Plain-text document sources:
----------

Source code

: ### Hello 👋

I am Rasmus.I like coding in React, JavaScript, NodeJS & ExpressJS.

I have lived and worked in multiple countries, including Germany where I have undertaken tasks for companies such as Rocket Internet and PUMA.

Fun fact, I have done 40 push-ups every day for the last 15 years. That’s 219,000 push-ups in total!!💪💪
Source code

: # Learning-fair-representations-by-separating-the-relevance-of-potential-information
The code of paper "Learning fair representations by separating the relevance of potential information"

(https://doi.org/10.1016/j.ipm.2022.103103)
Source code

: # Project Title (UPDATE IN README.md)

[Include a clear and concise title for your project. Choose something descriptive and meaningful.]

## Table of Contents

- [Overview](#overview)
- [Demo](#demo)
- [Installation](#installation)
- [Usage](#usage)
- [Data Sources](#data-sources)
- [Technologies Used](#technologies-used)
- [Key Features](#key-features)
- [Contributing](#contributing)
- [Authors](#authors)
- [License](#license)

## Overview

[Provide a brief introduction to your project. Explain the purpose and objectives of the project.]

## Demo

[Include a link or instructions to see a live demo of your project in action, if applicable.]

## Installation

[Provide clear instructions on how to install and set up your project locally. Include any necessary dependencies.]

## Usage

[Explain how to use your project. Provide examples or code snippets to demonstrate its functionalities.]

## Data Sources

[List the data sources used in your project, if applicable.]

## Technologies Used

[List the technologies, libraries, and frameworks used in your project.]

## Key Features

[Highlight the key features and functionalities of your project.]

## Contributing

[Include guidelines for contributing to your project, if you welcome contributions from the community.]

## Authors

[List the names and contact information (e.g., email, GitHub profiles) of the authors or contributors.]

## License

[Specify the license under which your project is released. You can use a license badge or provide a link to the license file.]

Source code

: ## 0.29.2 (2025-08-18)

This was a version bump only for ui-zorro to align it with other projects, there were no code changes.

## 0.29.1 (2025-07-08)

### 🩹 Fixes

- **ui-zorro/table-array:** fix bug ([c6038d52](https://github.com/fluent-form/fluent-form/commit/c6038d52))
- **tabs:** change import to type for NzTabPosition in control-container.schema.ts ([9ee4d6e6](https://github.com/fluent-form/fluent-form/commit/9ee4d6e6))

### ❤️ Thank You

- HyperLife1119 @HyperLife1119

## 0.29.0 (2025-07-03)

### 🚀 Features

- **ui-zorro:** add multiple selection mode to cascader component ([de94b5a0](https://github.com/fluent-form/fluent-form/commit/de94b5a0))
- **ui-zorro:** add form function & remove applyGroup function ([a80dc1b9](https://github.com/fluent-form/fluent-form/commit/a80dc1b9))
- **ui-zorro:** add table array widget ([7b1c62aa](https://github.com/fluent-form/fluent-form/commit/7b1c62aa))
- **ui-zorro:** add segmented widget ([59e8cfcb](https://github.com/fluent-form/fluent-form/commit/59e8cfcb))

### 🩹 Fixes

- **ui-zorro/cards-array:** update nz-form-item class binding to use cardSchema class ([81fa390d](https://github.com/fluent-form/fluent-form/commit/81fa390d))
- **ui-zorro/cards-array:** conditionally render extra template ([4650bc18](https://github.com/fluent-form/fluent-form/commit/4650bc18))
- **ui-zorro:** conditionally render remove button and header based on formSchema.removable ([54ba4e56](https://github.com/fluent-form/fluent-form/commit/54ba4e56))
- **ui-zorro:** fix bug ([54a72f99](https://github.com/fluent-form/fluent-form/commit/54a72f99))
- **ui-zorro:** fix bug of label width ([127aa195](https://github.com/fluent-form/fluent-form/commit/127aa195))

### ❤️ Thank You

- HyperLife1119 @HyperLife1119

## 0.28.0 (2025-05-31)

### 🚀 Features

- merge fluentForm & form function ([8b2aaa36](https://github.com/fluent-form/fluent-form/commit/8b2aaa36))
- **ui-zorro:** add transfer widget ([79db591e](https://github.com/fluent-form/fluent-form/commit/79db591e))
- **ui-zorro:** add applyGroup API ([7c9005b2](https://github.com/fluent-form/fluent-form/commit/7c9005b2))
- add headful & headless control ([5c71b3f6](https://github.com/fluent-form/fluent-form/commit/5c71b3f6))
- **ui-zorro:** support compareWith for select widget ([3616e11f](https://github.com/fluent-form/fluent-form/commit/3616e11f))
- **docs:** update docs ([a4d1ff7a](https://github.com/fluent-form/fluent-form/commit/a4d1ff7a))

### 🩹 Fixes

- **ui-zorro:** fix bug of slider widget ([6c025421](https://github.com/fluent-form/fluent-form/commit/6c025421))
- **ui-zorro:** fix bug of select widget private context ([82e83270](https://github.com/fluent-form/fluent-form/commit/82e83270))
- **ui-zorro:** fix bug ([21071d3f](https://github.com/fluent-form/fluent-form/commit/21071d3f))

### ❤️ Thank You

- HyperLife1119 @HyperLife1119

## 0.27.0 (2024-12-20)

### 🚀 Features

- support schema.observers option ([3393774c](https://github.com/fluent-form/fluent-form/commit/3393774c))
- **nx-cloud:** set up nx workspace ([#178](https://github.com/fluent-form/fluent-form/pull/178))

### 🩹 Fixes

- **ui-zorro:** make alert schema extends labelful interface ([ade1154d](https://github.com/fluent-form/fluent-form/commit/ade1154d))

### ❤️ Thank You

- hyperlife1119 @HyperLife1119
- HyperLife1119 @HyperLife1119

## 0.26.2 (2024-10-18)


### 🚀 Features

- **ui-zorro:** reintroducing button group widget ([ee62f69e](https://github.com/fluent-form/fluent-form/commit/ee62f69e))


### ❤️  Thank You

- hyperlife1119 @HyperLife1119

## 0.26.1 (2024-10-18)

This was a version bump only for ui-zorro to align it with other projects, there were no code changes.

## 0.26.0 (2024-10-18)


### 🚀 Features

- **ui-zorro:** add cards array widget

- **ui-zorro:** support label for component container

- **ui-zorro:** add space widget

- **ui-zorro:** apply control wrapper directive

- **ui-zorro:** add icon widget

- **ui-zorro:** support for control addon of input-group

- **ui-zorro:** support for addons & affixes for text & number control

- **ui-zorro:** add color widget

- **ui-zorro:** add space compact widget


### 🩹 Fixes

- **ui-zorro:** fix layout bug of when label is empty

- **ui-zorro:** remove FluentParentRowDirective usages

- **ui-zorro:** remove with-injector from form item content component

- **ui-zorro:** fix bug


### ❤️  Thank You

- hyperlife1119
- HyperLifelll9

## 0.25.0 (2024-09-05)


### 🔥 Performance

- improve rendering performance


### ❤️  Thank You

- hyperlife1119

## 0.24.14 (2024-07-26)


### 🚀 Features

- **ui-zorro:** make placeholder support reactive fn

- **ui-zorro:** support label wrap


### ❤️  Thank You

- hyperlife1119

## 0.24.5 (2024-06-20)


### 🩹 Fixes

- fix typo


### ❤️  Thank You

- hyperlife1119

----------

_What is being asked:_ Every entry above needs to be duplicated exactly.

_Exercise output:_
Source code

: ### Hello 👋

I am Rasmus.I like coding in React, JavaScript, NodeJS & ExpressJS.

I have lived and worked in multiple countries, including Germany where I have undertaken tasks for companies such as Rocket Internet and PUMA.

Fun fact, I have done 40 push-ups every day for the last 15 years. That’s 219,000 push-ups in total!!💪💪
Source code

: # Learning-fair-representations-by-separating-the-relevance-of-potential-information
The code of paper "Learning fair representations by separating the relevance of potential information"

(https://doi.org/10.1016/j.ipm.2022.103103)
Source code

: # Project Title (UPDATE IN README.md)

[Include a clear and concise title for your project. Choose something descriptive and meaningful.]

## Table of Contents

- [Overview](#overview)
- [Demo](#demo)
- [Installation](#installation)
- [Usage](#usage)
- [Data Sources](#data-sources)
- [Technologies Used](#technologies-used)
- [Key Features](#key-features)
- [Contributing](#contributing)
- [Authors](#authors)
- [License](#license)

## Overview

[Provide a brief introduction to your project. Explain the purpose and objectives of the project.]

## Demo

[Include a link or instructions to see a live demo of your project in action, if applicable.]

## Installation

[Provide clear instructions on how to install and set up your project locally. Include any necessary dependencies.]

## Usage

[Explain how to use your project. Provide examples or code snippets to demonstrate its functionalities.]

## Data Sources

[List the data sources used in your project, if applicable.]

## Technologies Used

[List the technologies, libraries, and frameworks used in your project.]

## Key Features

[Highlight the key features and functionalities of your project.]

## Contributing

[Include guidelines for contributing to your project, if you welcome contributions from the community.]

## Authors

[List the names and contact information (e.g., email, GitHub profiles) of the authors or contributors.]

## License

[Specify the license under which your project is released. You can use a license badge or provide a link to the license file.]

Source code

: ## 0.29.2 (2025-08-18)

This was a version bump only for ui-zorro to align it with other projects, there were no code changes.

## 0.29.1 (2025-07-08)

### 🩹 Fixes

- **ui-zorro/table-array:** fix bug ([c6038d52](https://github.com/fluent-form/fluent-form/commit/c6038d52))
- **tabs:** change import to type for NzTabPosition in control-container.schema.ts ([9ee4d6e6](https://github.com/fluent-form/fluent-form/commit/9ee4d6e6))

### ❤️ Thank You

- HyperLife1119 @HyperLife1119

## 0.29.0 (2025-07-03)

### 🚀 Features

- **ui-zorro:** add multiple selection mode to cascader component ([de94b5a0](https://github.com/fluent-form/fluent-form/commit/de94b5a0))
- **ui-zorro:** add form function & remove applyGroup function ([a80dc1b9](https://github.com/fluent-form/fluent-form/commit/a80dc1b9))
- **ui-zorro:** add table array widget ([7b1c62aa](https://github.com/fluent-form/fluent-form/commit/7b1c62aa))
- **ui-zorro:** add segmented widget ([59e8cfcb](https://github.com/fluent-form/fluent-form/commit/59e8cfcb))

### 🩹 Fixes

- **ui-zorro/cards-array:** update nz-form-item class binding to use cardSchema class ([81fa390d](https://github.com/fluent-form/fluent-form/commit/81fa390d))
- **ui-zorro/cards-array:** conditionally render extra template ([4650bc18](https://github.com/fluent-form/fluent-form/commit/4650bc18))
- **ui-zorro:** conditionally render remove button and header based on formSchema.removable ([54ba4e56](https://github.com/fluent-form/fluent-form/commit/54ba4e56))
- **ui-zorro:** fix bug ([54a72f99](https://github.com/fluent-form/fluent-form/commit/54a72f99))
- **ui-zorro:** fix bug of label width ([127aa195](https://github.com/fluent-form/fluent-form/commit/127aa195))

### ❤️ Thank You

- HyperLife1119 @HyperLife1119

## 0.28.0 (2025-05-31)

### 🚀 Features

- merge fluentForm & form function ([8b2aaa36](https://github.com/fluent-form/fluent-form/commit/8b2aaa36))
- **ui-zorro:** add transfer widget ([79db591e](https://github.com/fluent-form/fluent-form/commit/79db591e))
- **ui-zorro:** add applyGroup API ([7c9005b2](https://github.com/fluent-form/fluent-form/commit/7c9005b2))
- add headful & headless control ([5c71b3f6](https://github.com/fluent-form/fluent-form/commit/5c71b3f6))
- **ui-zorro:** support compareWith for select widget ([3616e11f](https://github.com/fluent-form/fluent-form/commit/3616e11f))
- **docs:** update docs ([a4d1ff7a](https://github.com/fluent-form/fluent-form/commit/a4d1ff7a))

### 🩹 Fixes

- **ui-zorro:** fix bug of slider widget ([6c025421](https://github.com/fluent-form/fluent-form/commit/6c025421))
- **ui-zorro:** fix bug of select widget private context ([82e83270](https://github.com/fluent-form/fluent-form/commit/82e83270))
- **ui-zorro:** fix bug ([21071d3f](https://github.com/fluent-form/fluent-form/commit/21071d3f))

### ❤️ Thank You

- HyperLife1119 @HyperLife1119

## 0.27.0 (2024-12-20)

### 🚀 Features

- support schema.observers option ([3393774c](https://github.com/fluent-form/fluent-form/commit/3393774c))
- **nx-cloud:** set up nx workspace ([#178](https://github.com/fluent-form/fluent-form/pull/178))

### 🩹 Fixes

- **ui-zorro:** make alert schema extends labelful interface ([ade1154d](https://github.com/fluent-form/fluent-form/commit/ade1154d))

### ❤️ Thank You

- hyperlife1119 @HyperLife1119
- HyperLife1119 @HyperLife1119

## 0.26.2 (2024-10-18)


### 🚀 Features

- **ui-zorro:** reintroducing button group widget ([ee62f69e](https://github.com/fluent-form/fluent-form/commit/ee62f69e))


### ❤️  Thank You

- hyperlife1119 @HyperLife1119

## 0.26.1 (2024-10-18)

This was a version bump only for ui-zorro to align it with other projects, there were no code changes.

## 0.26.0 (2024-10-18)


### 🚀 Features

- **ui-zorro:** add cards array widget

- **ui-zorro:** support label for component container

- **ui-zorro:** add space widget

- **ui-zorro:** apply control wrapper directive

- **ui-zorro:** add icon widget

- **ui-zorro:** support for control addon of input-group

- **ui-zorro:** support for addons & affixes for text & number control

- **ui-zorro:** add color widget

- **ui-zorro:** add space compact widget


### 🩹 Fixes

- **ui-zorro:** fix layout bug of when label is empty

- **ui-zorro:** remove FluentParentRowDirective usages

- **ui-zorro:** remove with-injector from form item content component

- **ui-zorro:** fix bug


### ❤️  Thank You

- hyperlife1119
- HyperLifelll9

## 0.25.0 (2024-09-05)


### 🔥 Performance

- improve rendering performance


### ❤️  Thank You

- hyperlife1119

## 0.24.14 (2024-07-26)


### 🚀 Features

- **ui-zorro:** make placeholder support reactive fn

- **ui-zorro:** support label wrap


### ❤️  Thank You

- hyperlife1119

## 0.24.5 (2024-06-20)


### 🩹 Fixes

- fix typo


### ❤️  Thank You

- hyperlife1119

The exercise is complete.